I was never that into Coldplay. Not now, and certainly not back in 2002 when my Mum gave me a CD for Christmas. Admit it, Mum, A Rush of Blood to The Head was more for you than it was for me.
Moving on… This weeks topic, orientalism, is something that I’ve always held close. Edward Said was always an interesting character to me and orientalism was one of the first theories I learnt about and really engaged with at university.

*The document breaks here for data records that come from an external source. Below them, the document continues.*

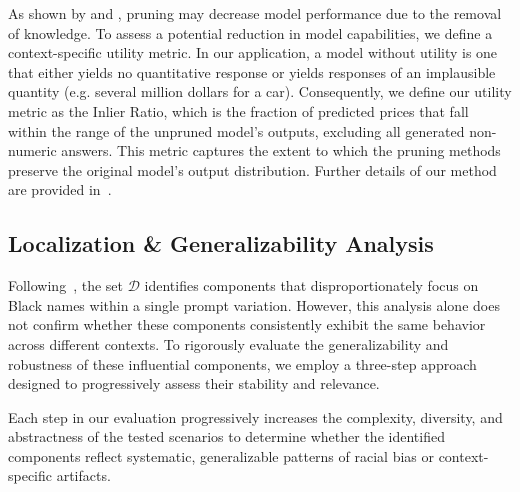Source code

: 
As shown by \textcite{sun2024simpleeffectivepruningapproach} and \textcite{wei2024assessingbrittlenesssafetyalignment}, pruning may decrease model performance due to the removal of knowledge. To assess a potential reduction in model capabilities, we define a context-specific utility metric. In our application, a model without utility is one that either yields no quantitative response or yields responses of an implausible quantity (e.g. several million dollars for a car). Consequently, we define our utility metric as the Inlier Ratio, which is the fraction of predicted prices that fall within the range of the unpruned model's outputs, excluding all generated non-numeric answers. This metric captures the extent to which the pruning methods preserve the original model's output distribution. Further details of our method are provided in~.


\subsection{Localization \& Generalizability Analysis}


Following~, the set $\mathcal{D}$ identifies components that disproportionately focus on Black names within a single prompt variation. However, this analysis alone does not confirm whether these components consistently exhibit the same behavior across different contexts. To rigorously evaluate the generalizability and robustness of these influential components, we employ a three-step approach designed to progressively assess their stability and relevance.

Each step in our evaluation progressively increases the complexity, diversity, and abstractness of the tested scenarios to determine whether the identified components reflect systematic, generalizable patterns of racial bias or context-specific artifacts. 


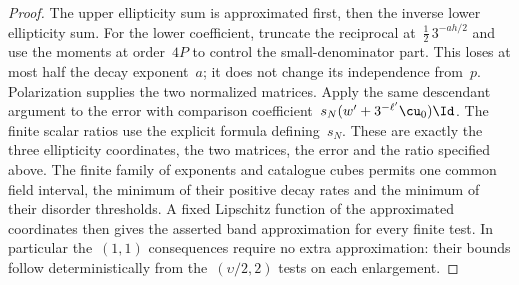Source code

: \documentclass[11pt]{amsart}
\begin{document}
\begin{proof}
\smallskip

The upper ellipticity sum is approximated first, then the inverse lower ellipticity sum. For the lower coefficient, truncate the reciprocal at~$\frac12\,3^{-ah/2}$ and use the moments at order~$4P$ to control the small-denominator part. This loses at most half the decay exponent~$a$; it does not change its independence from~$p$. Polarization supplies the two normalized matrices. Apply the same descendant argument to the error with comparison coefficient~$s_N(w'+3^{-\ell'}\cu_0)\Id$. The finite scalar ratios use the explicit formula defining~$s_N$. These are exactly the three ellipticity coordinates, the two matrices, the error and the ratio specified above. The finite family of exponents and catalogue cubes permits one common field interval, the minimum of their positive decay rates and the minimum of their disorder thresholds. A fixed Lipschitz function of the approximated coordinates then gives the asserted band approximation for every finite test. In particular the~$(1,1)$ consequences require no extra approximation: their bounds follow deterministically from the~$(\upsilon/2,2)$ tests on each enlargement.

\smallskip


\end{proof}
\end{document}
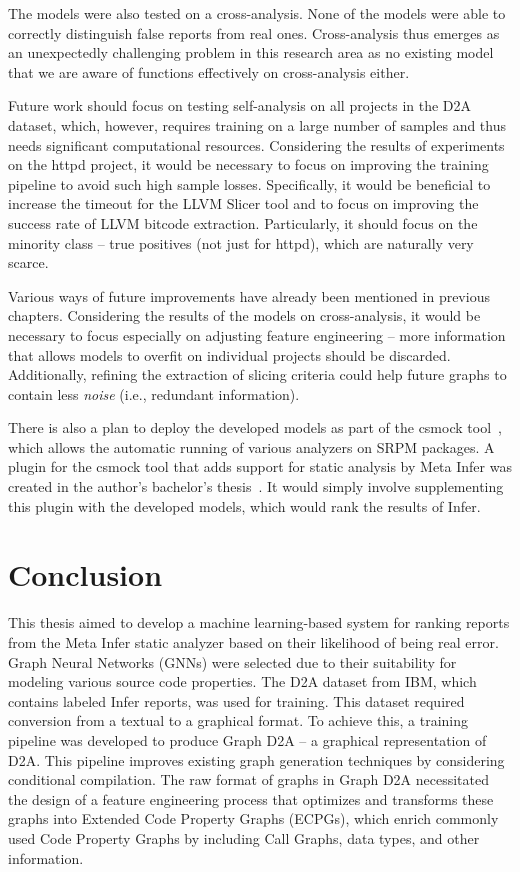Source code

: The models were also tested on a cross-analysis. None of the models were able to correctly distinguish false reports from real ones. Cross-analysis thus emerges as an unexpectedly challenging problem in this research area as no existing model that we are aware of functions effectively on cross-analysis either.

Future work should focus on testing self-analysis on all projects in the D2A dataset, which, however, requires training on a large number of samples and thus needs significant computational resources. Considering the results of experiments on the httpd project, it would be necessary to focus on improving the training pipeline to avoid such high sample losses. Specifically, it would be beneficial to increase the timeout for the LLVM Slicer tool and to focus on improving the success rate of LLVM bitcode extraction. Particularly, it should focus on the minority class -- true positives (not just for httpd), which are naturally very scarce.

Various ways of future improvements have already been mentioned in previous chapters. Considering the results of the models on cross-analysis, it would be necessary to focus especially on adjusting feature engineering -- more information that allows models to overfit on individual projects should be discarded. Additionally, refining the extraction of slicing criteria could help future graphs to contain less \textit{noise} (i.e., redundant information).

There is also a plan to deploy the developed models as part of the csmock tool~\cite{CsmockAVM,CsmockFLOCK}, which allows the automatic running of various analyzers on SRPM packages. A plugin for the csmock tool that adds support for static analysis by Meta Infer was created in the author's bachelor's thesis~\cite{bc}. It would simply involve supplementing this plugin with the developed models, which would rank the results of Infer.


\chapter{Conclusion}
\label{conclusion}
This thesis aimed to develop a machine learning-based system for ranking reports from the Meta Infer static analyzer based on their likelihood of being real error. Graph Neural Networks (GNNs) were selected due to their suitability for modeling various source code properties. The D2A dataset from IBM, which contains labeled Infer reports, was used for training. This dataset required conversion from a textual to a graphical format. To achieve this, a training pipeline was developed to produce Graph D2A -- a graphical representation of D2A. This pipeline improves existing graph generation techniques by considering conditional compilation. The raw format of graphs in Graph D2A necessitated the design of a feature engineering process that optimizes and transforms these graphs into Extended Code Property Graphs (ECPGs), which enrich commonly used Code Property Graphs by including Call Graphs, data types, and other information.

Do I believe that Coldplay video was an orientalist perpetuation? Yes and no. Yes, it subscribed to a romanticist notion of the occident and yes, at least to some viewers, it will promote an orientalist perspective. On the other hand, if we are to believe the director, Adria Petty, the music video was meant to be an homage to Chinese martial arts film, specifically the grandiose, over-the-top aspects some of them boast. If the music video is indeed trying to invoke the image of chinese film, is it orientalist or is the film it references itself the example of orientalism? Most importantly, this leads to a further question; can a film perpetuate orientalist ideal if it is made in and by ‘the orient’?
As Kenneth Chan, working out of the University of North Dakota in asian film, wrote in 2004 on the orientalist appearance of Crouching Tiger, Hidden Dragon,
“On the one hand, a kind of cultural nationalism lured Chinese viewers to root for the film… On the other hand, the films success evoked suspicion of stereotyping, exoticism, traditionalism and orientalism.”

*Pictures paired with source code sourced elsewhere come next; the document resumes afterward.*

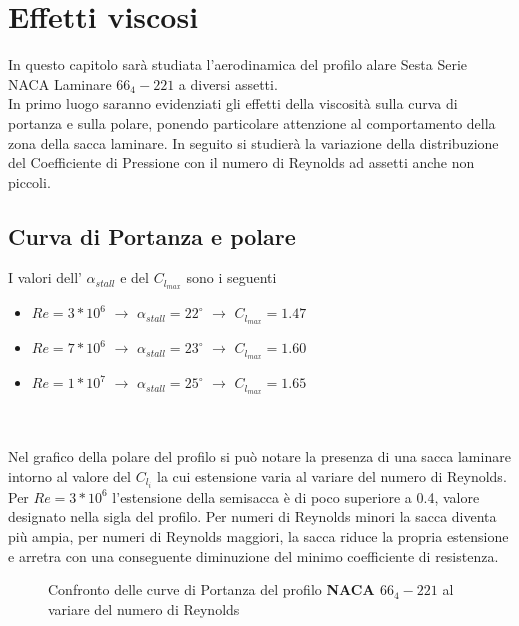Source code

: \chapter{Effetti viscosi}

In questo capitolo sarà studiata l’aerodinamica del profilo alare Sesta Serie NACA Laminare $66_4-221$ a diversi assetti.\\ In primo luogo saranno evidenziati gli effetti della viscosità sulla curva di portanza e sulla polare, ponendo particolare attenzione al comportamento della zona della sacca laminare. In seguito si studierà la variazione della distribuzione del Coefficiente di Pressione con il numero di Reynolds ad assetti anche non piccoli.  

\section{Curva di Portanza e polare }

I valori dell' $ {\alpha}_{stall}$ e del $C_{l_{max}}$ sono i seguenti \\


\begin {itemize}
\item $Re=3*10^6$ ${\to}$ $ {\alpha}_{stall}=22^\circ$  ${\to}$ $C_{l_{max}}=1.47$
\item $Re=7*10^6$ ${\to}$ $ {\alpha}_{stall}=23^\circ$  ${\to}$ $C_{l_{max}}=1.60$
\item $Re=1*10^7$ ${\to}$ $ {\alpha}_{stall}=25^\circ$  ${\to}$ $C_{l_{max}}=1.65$
\end{itemize}

\noindent \\ \\
Nel grafico della polare del profilo si può notare la presenza di una sacca laminare intorno al valore del $C_{l_i}$ la cui estensione varia al variare del numero di Reynolds.\\ Per $ Re=3*10^6$ l’estensione della semisacca è di poco superiore a 0.4, valore designato nella sigla del profilo. Per numeri di Reynolds minori la sacca diventa più ampia, per numeri di Reynolds maggiori, la sacca riduce la propria estensione e arretra con una conseguente diminuzione del minimo coefficiente di resistenza.

\begin{figure} [H]
\centering
{} 
\caption{\footnotesize Confronto delle curve di Portanza del profilo {\bfseries NACA $66_4-221$} al variare del numero di Reynolds }
\end{figure}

Later, Chan would go on to conclude that the film could definitely be considered orientalist if seen alone, but the origin and creators of the film allowed it a proviso. If the film was meant for western audiences in order to exploit its orientalist image, then it was orientalist . But, and this is important, if the film was designed by the those it represented and was intended to propagate an accurate reflection of the creators culture, it wasn’t (Chan, 2004, p. 15).

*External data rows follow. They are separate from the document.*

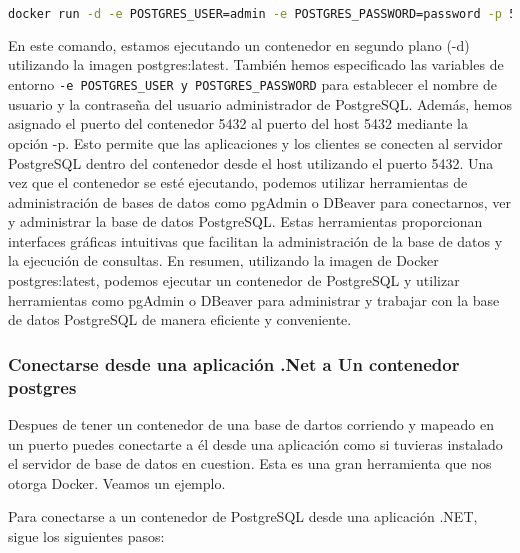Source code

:\documentclass{article}
\begin{document}
\begin{lstlisting}[language=bash]
docker run -d -e POSTGRES_USER=admin -e POSTGRES_PASSWORD=password -p 5432:5432 postgres:latest
\end{lstlisting}

En este comando, estamos ejecutando un contenedor en segundo plano (-d) utilizando la imagen postgres:latest. También hemos especificado las variables de entorno \lstinline{-e POSTGRES_USER y POSTGRES_PASSWORD} para establecer el nombre de usuario y la contraseña del usuario administrador de PostgreSQL. Además, hemos asignado el puerto del contenedor 5432 al puerto del host 5432 mediante la opción -p. Esto permite que las aplicaciones y los clientes se conecten al servidor PostgreSQL dentro del contenedor desde el host utilizando el puerto 5432. Una vez que el contenedor se esté ejecutando, podemos utilizar herramientas de administración de bases de datos como pgAdmin o DBeaver para conectarnos, ver y administrar la base de datos PostgreSQL. Estas herramientas proporcionan interfaces gráficas intuitivas que facilitan la administración de la base de datos y la ejecución de consultas. En resumen, utilizando la imagen de Docker postgres:latest, podemos ejecutar un contenedor de PostgreSQL y utilizar herramientas como pgAdmin o DBeaver para administrar y trabajar con la base de datos PostgreSQL de manera eficiente y conveniente.

\subsubsection*{Conectarse desde una aplicación .Net a Un contenedor postgres}
Despues de tener un contenedor de una base de dartos corriendo y mapeado en un puerto puedes conectarte a él desde una aplicación como si tuvieras instalado el servidor de base de datos en cuestion. Esta es una gran herramienta que nos otorga Docker. Veamos un ejemplo.

Para conectarse a un contenedor de PostgreSQL desde una aplicación .NET, sigue los siguientes pasos:
\end{document}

More research on the topic produced more writing, interestingly not related exclusively to Chinese film but also a concerted economic effort. Chinese tourism adverts have been brought under an orientalist lense and found lacking. Specifically, a short film advert, ‘China Forever’, was found to auto-orientalise in order to make a holiday to china seem more appealing (Santos & Yan, 2009, p. 314). By the stressing orientalist factors like mysticism, romanticism and exoticism, Chinese tourists boards have appealed to the orientalist perceptions of western audiences. Though relatively harmless in itself, this practice undeniably perpetuates orientalism.
So, not only is orientalism rampant in main stream media, it does so as well in advertising media. Not only is orientalism perpetuated by the west, it is also possible to be propagated by those it seeks to dominate the image thereof.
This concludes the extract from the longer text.